OIL PRICE TROUBLES COMMERCIAL INSURANCE
Norway's oil and gas sector accounts for 22% of the country's GDP. These reserves have provided -- and continue to provide -- a source of projects for commercial insurers to cover. The kind of offshore operations involved in extracting resources buried underneath the North Sea create a wide range of insurable risks, from standard insurance of the property used for extraction and production to the more complex architectural, engineering and environmental risks that companies in the sector are obliged or advised to purchase.
Therefore, the fall in oil price since mid-2014 from more than $100 a barrel to fluctuating in the $40-$60 per barrel range (for a period even dropping below the $40 floor), has had an adverse effect on capital expenditure as reserves previously considered viable became too expensive, so investment decisions were either delayed or cancelled. Investment (defined as gross fixed capital formation) after four years of consecutive growth declined in 2015 by -0.5% to NOK730.62bn, according to data from the Insurance Intelligence Center.
The effect of this retrenchment of investment in commercial insurance is shown by the performance of the energy insurance line in the country. Since 2011, the premiums in this line had grown robustly until they fell from NOK1.696bn to NOK1.525bn in 2015.
Furthermore, there are secondary effects on local property markets. The city of Stavanger, home to Statoil (67% owned by the Norwegian government) and commonly known as 'the oil capital of Norway', is an example of this. Figures published by Statistics Norway demonstrated an average fall in house prices in Stavanger of 5.9% between 2015 and 2016, while the rest of country saw fairly robust growth. The fall in demand for properties and subsequent fall in their values tends to act as a brake on rates and volumes of new business for insurers operating in the personal property market.
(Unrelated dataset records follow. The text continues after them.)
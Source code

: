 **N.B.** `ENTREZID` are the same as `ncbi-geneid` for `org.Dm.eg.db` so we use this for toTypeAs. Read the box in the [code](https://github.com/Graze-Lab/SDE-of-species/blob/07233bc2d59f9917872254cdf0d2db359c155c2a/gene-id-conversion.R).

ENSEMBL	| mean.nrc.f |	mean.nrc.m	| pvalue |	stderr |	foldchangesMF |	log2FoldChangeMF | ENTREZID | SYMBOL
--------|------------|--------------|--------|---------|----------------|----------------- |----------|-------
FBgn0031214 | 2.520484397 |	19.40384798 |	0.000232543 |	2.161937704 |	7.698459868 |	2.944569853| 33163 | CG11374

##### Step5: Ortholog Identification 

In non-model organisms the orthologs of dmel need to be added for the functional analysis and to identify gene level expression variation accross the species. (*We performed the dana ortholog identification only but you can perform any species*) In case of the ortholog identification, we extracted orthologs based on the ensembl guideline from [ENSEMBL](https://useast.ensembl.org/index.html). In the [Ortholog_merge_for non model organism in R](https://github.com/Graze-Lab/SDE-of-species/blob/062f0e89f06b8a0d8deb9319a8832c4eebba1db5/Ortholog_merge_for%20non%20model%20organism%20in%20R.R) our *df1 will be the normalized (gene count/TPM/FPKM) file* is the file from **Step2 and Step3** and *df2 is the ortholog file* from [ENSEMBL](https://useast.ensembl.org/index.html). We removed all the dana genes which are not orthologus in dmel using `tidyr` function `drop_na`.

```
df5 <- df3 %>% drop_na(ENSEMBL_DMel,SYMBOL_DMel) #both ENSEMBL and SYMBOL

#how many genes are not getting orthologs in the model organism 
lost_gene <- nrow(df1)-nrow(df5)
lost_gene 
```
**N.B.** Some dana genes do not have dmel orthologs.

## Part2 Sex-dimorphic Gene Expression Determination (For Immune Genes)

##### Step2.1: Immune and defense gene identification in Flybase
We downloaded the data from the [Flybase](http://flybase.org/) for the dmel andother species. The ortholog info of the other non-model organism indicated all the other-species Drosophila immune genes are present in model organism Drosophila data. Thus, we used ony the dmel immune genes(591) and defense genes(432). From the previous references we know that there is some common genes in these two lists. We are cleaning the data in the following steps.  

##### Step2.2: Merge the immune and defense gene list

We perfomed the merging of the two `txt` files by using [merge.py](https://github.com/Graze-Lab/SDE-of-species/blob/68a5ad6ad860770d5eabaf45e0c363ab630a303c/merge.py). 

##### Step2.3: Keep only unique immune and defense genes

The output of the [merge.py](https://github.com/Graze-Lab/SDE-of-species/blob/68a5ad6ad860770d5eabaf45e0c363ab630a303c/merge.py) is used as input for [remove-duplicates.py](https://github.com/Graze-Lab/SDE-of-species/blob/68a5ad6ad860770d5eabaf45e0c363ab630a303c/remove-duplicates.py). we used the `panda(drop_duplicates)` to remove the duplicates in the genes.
INFRASTRUCTURE INVESTMENT IS EXPECTED TO DIVERSIFY THE ECONOMY
The Norwegian government has sought to improve the economy's infrastructure to support the other sectors of its economy and it seeks to diversify away from an over-reliance on natural resources. One example of this is the government's Nation Transport Plan, which is investing NOK508bn ($86.5bn) until 2023 to develop the country's rail, road, marine and airport infrastructure, according to Timetric's Construction Intelligence Center. This should unlock constraints on domestic growth and foreign trade.
One of the more notable proposed projects involves plans by the Norwegian Public Roads Administration (NPRA) to construct the world's first floating underwater tunnel at Sognefjord, western Norway. The NPRA is planning to invest NOK198.8bn ($25bn) to implement the project, which on completion in 2035 is expected to reduce the cross-country transit time across the country's many fjords, from 22 hours to 11 hours. While there a number of practical and safety concerns that have to be convincingly answered, if the project does get the go-ahead it will present an opportunity to (re)insurers that specialise in the more esoteric construction risks.